Hamé : C’était il y a plus de dix ans ! Les centres-ville concentrent toujours plus les pouvoirs. Ce qu’on n’a pas dépassé et qu’on ne dépassera pas, c’est le rapport entre le centre et la périphérie. Dans le film, le centre est incarné par Arezki, il a pignon sur rue à Pigalle, mais peu de monde dans son bar. Le droit d’exister à Paris ne lui est pas dénié. Et puis il y a Nasser, qui vient de la périphérie et la rapporte avec lui. Il veut être au centre du quartier, il veut briller, il veut l’argent, la légitimité.
Ekoué : Il organise une soirée de voyous, qui débarquent des liasses plein les poches. Le bar version Nas’ existe le temps d’une nuit, mais on lui reprend vite. Il n’est plus possible d’exister à Pigalle, c’est trop tard.
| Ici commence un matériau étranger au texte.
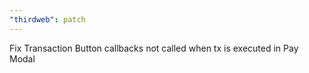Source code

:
 ```yaml
---
"thirdweb": patch
---
```


Fix Transaction Button callbacks not called when tx is executed in Pay Modal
Les gens friqués sont arrivés, lui n’a plus droit qu’à la périphérie.

Ça fait pas un peu vieux de la vieille de dire que c’était mieux avant ?
Ekoué : Je préfère carrément Paris sous Chirac que sous Hidalgo [en regardant notre dernière couverture], je te le dis cash ! On nous cassait pas les couilles avec ces vélos à deux balles, on pouvait fumer dans les bars… Au moins, on savait à quoi s’en tenir. Le Paris PS me gonfle.
Hamé : On prétend agir pour de la transparence, de l’équité, mais on instaure des normes à s’étrangler. Le plus faible meurt le premier. Seul celui qui a les reins financiers solides peut résister.
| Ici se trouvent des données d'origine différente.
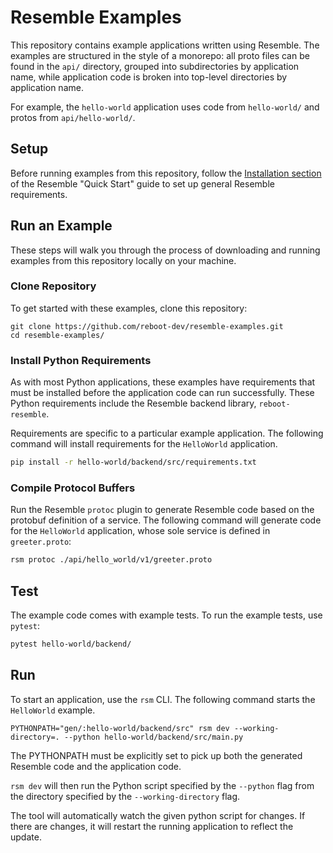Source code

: # Resemble Examples

<!--
TODO: include a frontend in this example.
-->

This repository contains example applications written using Resemble. The
examples are structured in the style of a monorepo: all proto files can be found
in the `api/` directory, grouped into subdirectories by application name, while application code is broken into top-level directories by
application name.

For example, the `hello-world` application uses code from `hello-world/` and
protos from `api/hello-world/`.

## Setup

<!-- TODO: Update the Quick Start link below once the Resemble docs are published with a more official address. -->

Before running examples from this repository, follow the [Installation
section](https://vigilant-adventure-g31v411.pages.github.io/docs/quick-start#installation)
of the Resemble "Quick Start" guide to set up general Resemble requirements.

## Run an Example

These steps will walk you through the process of downloading and running
examples from this repository locally on your machine.

### Clone Repository

<!-- TODO: fetch this snippet from a test. -->

To get started with these examples, clone this repository:

```shell
git clone https://github.com/reboot-dev/resemble-examples.git
cd resemble-examples/
```

### Install Python Requirements

As with most Python applications, these examples have requirements that must be
installed before the application code can run successfully. These Python
requirements include the Resemble backend library, `reboot-resemble`.

Requirements are specific to a particular example application. The following
command will install requirements for the `HelloWorld` application.

<!-- MARKDOWN-AUTO-DOCS:START (CODE:src=./readme_test.sh&lines=52-52) -->
<!-- The below code snippet is automatically added from ./readme_test.sh -->
```sh
pip install -r hello-world/backend/src/requirements.txt
```
<!-- MARKDOWN-AUTO-DOCS:END -->

### Compile Protocol Buffers

Run the Resemble `protoc` plugin to generate Resemble code based on the protobuf
definition of a service. The following command will generate code for the
`HelloWorld` application, whose sole service is defined in `greeter.proto`:

<!-- MARKDOWN-AUTO-DOCS:START (CODE:src=./readme_test.sh&lines=55-55) -->
<!-- The below code snippet is automatically added from ./readme_test.sh -->
```sh
rsm protoc ./api/hello_world/v1/greeter.proto
```
<!-- MARKDOWN-AUTO-DOCS:END -->

## Test

The example code comes with example tests. To run the example tests, use  `pytest`:

<!-- MARKDOWN-AUTO-DOCS:START (CODE:src=./readme_test.sh&lines=58-58) -->
<!-- The below code snippet is automatically added from ./readme_test.sh -->
```sh
pytest hello-world/backend/
```
<!-- MARKDOWN-AUTO-DOCS:END -->

## Run

To start an application, use the `rsm` CLI. The following command starts the
`HelloWorld` example.

<!--
TODO: include this command in readme_test.sh.
-->

<!--
TODO(benh,zakhar): auto-detect the PROTOPATH.
TODO(rjh): add appropriate `--watch`es. It seems they may not work as desired right now?
-->

```shell
PYTHONPATH="gen/:hello-world/backend/src" rsm dev --working-directory=. --python hello-world/backend/src/main.py
```

The PYTHONPATH must be explicitly set to pick up both the generated Resemble
code and the application code.

`rsm dev` will then run the Python script specified by the
`--python` flag from the directory specified by the `--working-directory` flag.

The tool will automatically watch the given python script for changes. If there
are changes, it will restart the running application to reflect the update.

<!--
TODO: introduce an `rsm grpcurl` (or `rsm call` or ...) that lets us explore
our backend in another terminal by calling RPCs.
-->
C’est votre premier long-métrage, après des formats plus courts. Un film, ça permet de faire passer d’autres messages que la musique ?
Hamé : Dans notre musique, le « je » domine. On est en première ligne, en studio, sur scène. On peut être attaqué, on sait de quoi on parle [en 2002, Nicolas Sarkozy, ministre de l’Intérieur, avait poursuivi La Rumeur pour « diffamation publique envers la police nationale ». Huit ans plus tard, au terme d’un marathon judiciaire, un non-lieu a été prononcé]. Dans un film, le « je » est toujours là, mais c’est un groupe qui est mis en scène, et ta vision et ton point de vue s’incarnent de façon collective. Ça te permet d’apparaître, d’exister en deuxième, troisième ou quatrième rideau.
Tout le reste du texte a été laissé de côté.